ワクワク!ある日の捕獲大会! ガク

「ガク〜。」

「んあ?」

「見てこれ!メイが獲った!」


 ある少し暑い日の昼。メイが右手を突き出した。その手が少し開かれた瞬間目を見張る。


「あ!?お前どこで捕まえた!?」


 そう、カサカサと音を立てて動き回るゴキ◯リだ。ここではGと仮定しよう。


「あー逃げたー。」

「おいおいおい!ケイトー!」

「ん?うわぁっ!コウ!こっち来て!」

「はいはい、どうしました?…あ。ガク、スリッパ。」

「きゃー待ってー!」


 玄関で靴に防水スプレーを吹きかけていたケイトとそれを見ていたコウもすぐに来る。一応中央3番は、みんな虫には触れるタイプらしい。あ、でもケイトはものによるか…。

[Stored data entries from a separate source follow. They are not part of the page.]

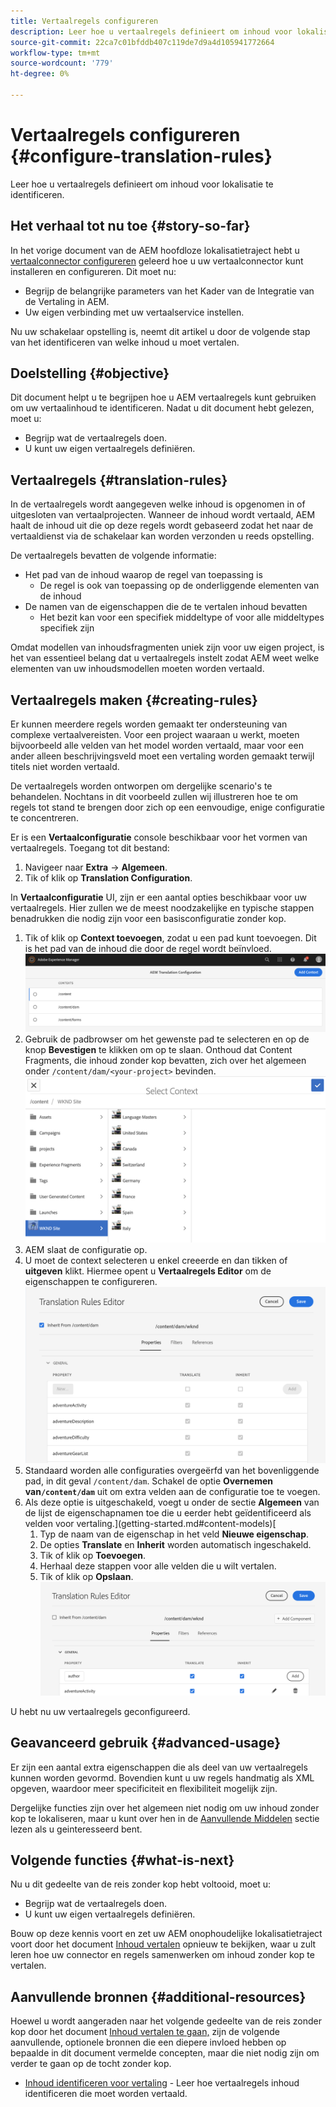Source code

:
 ```yaml
---
title: Vertaalregels configureren
description: Leer hoe u vertaalregels definieert om inhoud voor lokalisatie te identificeren.
source-git-commit: 22ca7c01bfddb407c119de7d9a4d105941772664
workflow-type: tm+mt
source-wordcount: '779'
ht-degree: 0%

---
```


# Vertaalregels configureren {#configure-translation-rules}

Leer hoe u vertaalregels definieert om inhoud voor lokalisatie te identificeren.

## Het verhaal tot nu toe {#story-so-far}

In het vorige document van de AEM hoofdloze lokalisatietraject hebt u [vertaalconnector configureren](configure-connector.md) geleerd hoe u uw vertaalconnector kunt installeren en configureren. Dit moet nu:

* Begrijp de belangrijke parameters van het Kader van de Integratie van de Vertaling in AEM.
* Uw eigen verbinding met uw vertaalservice instellen.

Nu uw schakelaar opstelling is, neemt dit artikel u door de volgende stap van het identificeren van welke inhoud u moet vertalen.

## Doelstelling {#objective}

Dit document helpt u te begrijpen hoe u AEM vertaalregels kunt gebruiken om uw vertaalinhoud te identificeren. Nadat u dit document hebt gelezen, moet u:

* Begrijp wat de vertaalregels doen.
* U kunt uw eigen vertaalregels definiëren.

## Vertaalregels {#translation-rules}

In de vertaalregels wordt aangegeven welke inhoud is opgenomen in of uitgesloten van vertaalprojecten. Wanneer de inhoud wordt vertaald, AEM haalt de inhoud uit die op deze regels wordt gebaseerd zodat het naar de vertaaldienst via de schakelaar kan worden verzonden u reeds opstelling.

De vertaalregels bevatten de volgende informatie:

* Het pad van de inhoud waarop de regel van toepassing is
   * De regel is ook van toepassing op de onderliggende elementen van de inhoud
* De namen van de eigenschappen die de te vertalen inhoud bevatten
   * Het bezit kan voor een specifiek middeltype of voor alle middeltypes specifiek zijn

Omdat modellen van inhoudsfragmenten uniek zijn voor uw eigen project, is het van essentieel belang dat u vertaalregels instelt zodat AEM weet welke elementen van uw inhoudsmodellen moeten worden vertaald.

## Vertaalregels maken {#creating-rules}

Er kunnen meerdere regels worden gemaakt ter ondersteuning van complexe vertaalvereisten. Voor een project waaraan u werkt, moeten bijvoorbeeld alle velden van het model worden vertaald, maar voor een ander alleen beschrijvingsveld moet een vertaling worden gemaakt terwijl titels niet worden vertaald.

De vertaalregels worden ontworpen om dergelijke scenario&#39;s te behandelen. Nochtans in dit voorbeeld zullen wij illustreren hoe te om regels tot stand te brengen door zich op een eenvoudige, enige configuratie te concentreren.

Er is een **Vertaalconfiguratie** console beschikbaar voor het vormen van vertaalregels. Toegang tot dit bestand:

1. Navigeer naar **Extra** -> **Algemeen**.
1. Tik of klik op **Translation Configuration**.

In **Vertaalconfiguratie** UI, zijn er een aantal opties beschikbaar voor uw vertaalregels. Hier zullen we de meest noodzakelijke en typische stappen benadrukken die nodig zijn voor een basisconfiguratie zonder kop.

1. Tik of klik op **Context toevoegen**, zodat u een pad kunt toevoegen. Dit is het pad van de inhoud die door de regel wordt beïnvloed.
   ![Context toevoegen](assets/add-translation-context.png)
1. Gebruik de padbrowser om het gewenste pad te selecteren en op de knop **Bevestigen** te klikken om op te slaan. Onthoud dat Content Fragments, die inhoud zonder kop bevatten, zich over het algemeen onder `/content/dam/<your-project>` bevinden.
   ![Het pad selecteren](assets/select-context.png)
1. AEM slaat de configuratie op.
1. U moet de context selecteren u enkel creeerde en dan tikken of **uitgeven** klikt. Hiermee opent u **Vertaalregels Editor** om de eigenschappen te configureren.
   ![Editor voor vertaalregels](assets/translation-rules-editor.png)
1. Standaard worden alle configuraties overgeërfd van het bovenliggende pad, in dit geval `/content/dam`. Schakel de optie **Overnemen van`/content/dam`** uit om extra velden aan de configuratie toe te voegen.
1. Als deze optie is uitgeschakeld, voegt u onder de sectie **Algemeen** van de lijst de eigenschapnamen toe die u eerder hebt geïdentificeerd als velden voor vertaling.](getting-started.md#content-models)[
   1. Typ de naam van de eigenschap in het veld **Nieuwe eigenschap**.
   1. De opties **Translate** en **Inherit** worden automatisch ingeschakeld.
   1. Tik of klik op **Toevoegen**.
   1. Herhaal deze stappen voor alle velden die u wilt vertalen.
   1. Tik of klik op **Opslaan**.
      ![Eigenschap toevoegen](assets/add-property.png)

U hebt nu uw vertaalregels geconfigureerd.

## Geavanceerd gebruik {#advanced-usage}

Er zijn een aantal extra eigenschappen die als deel van uw vertaalregels kunnen worden gevormd. Bovendien kunt u uw regels handmatig als XML opgeven, waardoor meer specificiteit en flexibiliteit mogelijk zijn.

Dergelijke functies zijn over het algemeen niet nodig om uw inhoud zonder kop te lokaliseren, maar u kunt over hen in de [Aanvullende Middelen](#additional-resources) sectie lezen als u geinteresseerd bent.

## Volgende functies {#what-is-next}

Nu u dit gedeelte van de reis zonder kop hebt voltooid, moet u:

* Begrijp wat de vertaalregels doen.
* U kunt uw eigen vertaalregels definiëren.

Bouw op deze kennis voort en zet uw AEM onophoudelijke lokalisatietraject voort door het document [Inhoud vertalen](translate-content.md) opnieuw te bekijken, waar u zult leren hoe uw connector en regels samenwerken om inhoud zonder kop te vertalen.

## Aanvullende bronnen {#additional-resources}

Hoewel u wordt aangeraden naar het volgende gedeelte van de reis zonder kop door het document [Inhoud vertalen te gaan,](translate-content.md) zijn de volgende aanvullende, optionele bronnen die een diepere invloed hebben op bepaalde in dit document vermelde concepten, maar die niet nodig zijn om verder te gaan op de tocht zonder kop.

* [Inhoud identificeren voor vertaling](/help/sites-cloud/administering/translation/rules.md)  - Leer hoe vertaalregels inhoud identificeren die moet worden vertaald.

 客用のスリッパをコウにぶん投げる。コウはそれを片手でキャッチして追いかけ回すメイの方へ。


「…よっ。あ逃げた。」

「待ってー!」

「うわっ、こっち来た!」


バンッ!


「あっ!ごめん!」


 おいおい、Gに銃ぶっ放すやつがいるかよ。当たってないし。まあケイトなら反射なんだろうな。


「こいつ速えな…。」

「…コウ、そんなんじゃダメだよ!もっとこうやって…あいつをリスペクトするの…。」

「あーやべぇ。頭おかしくなってる。」

「こうやって慈愛の心で…。」

「いつ覚えたの?」


 メイが訳のわからないことをぼやいて床にぺたりと座る。するとどうだろう。Gがメイのそばで止まった。マジであいつやべえ…Gに好かれてる…。


…ドンッ!


「はい仕留めた。」

「あー!メイのゴーくんがー!」

「感情移入しないで!?」

「…よし。これで一件落着。」

「どこから入ってきたのかな?」

「そうだった。どこで捕まえたんだよ。」

「…そと。」

「は?」

「窓開けたら見つけて…家の中に入れてみた。」

「「入れてみんなよ!」」

「あ、ハモった〜。」

「他にも何か入れたりしてねえな?」

「…うん!」


 …おかしい。明らかに目線が天井やら壁やらに向いている。


「…お前なぁ、虫拾ってくんなって何回も言ってんだろ…。」

「なに入れたんだ?早く言え。」

「…ま、まあまあ。メイも悪気があったわけじゃなさそうだし?そんな険悪ムードにならなくても…。」

「…カッピーとムーンとイーモンと…」

「結構入れたな!?」


 するとだ。呆れ顔のコウの頭に白いものがとまる。おいチョウじゃん…。


「はい、まず1匹。」

「手分けして探せー。」


 捕獲大会が始まった。


「あ、壁にカタツムリへばりついてる〜。」

「天井にトンボ確認。それと床に、潰れたカマキリ。」

「あ!イモムシいたー!」

「…おい、椅子の下にムカデいんだけど!?」


 もはやジャングルとも言えるこの空間をメイは楽しそうに走っていた。客が来なくなりそうだが。

 結果、2時間の大健闘の末、捕獲大会は幕を閉じた。そして窓の留め具にはガムテープが貼られた。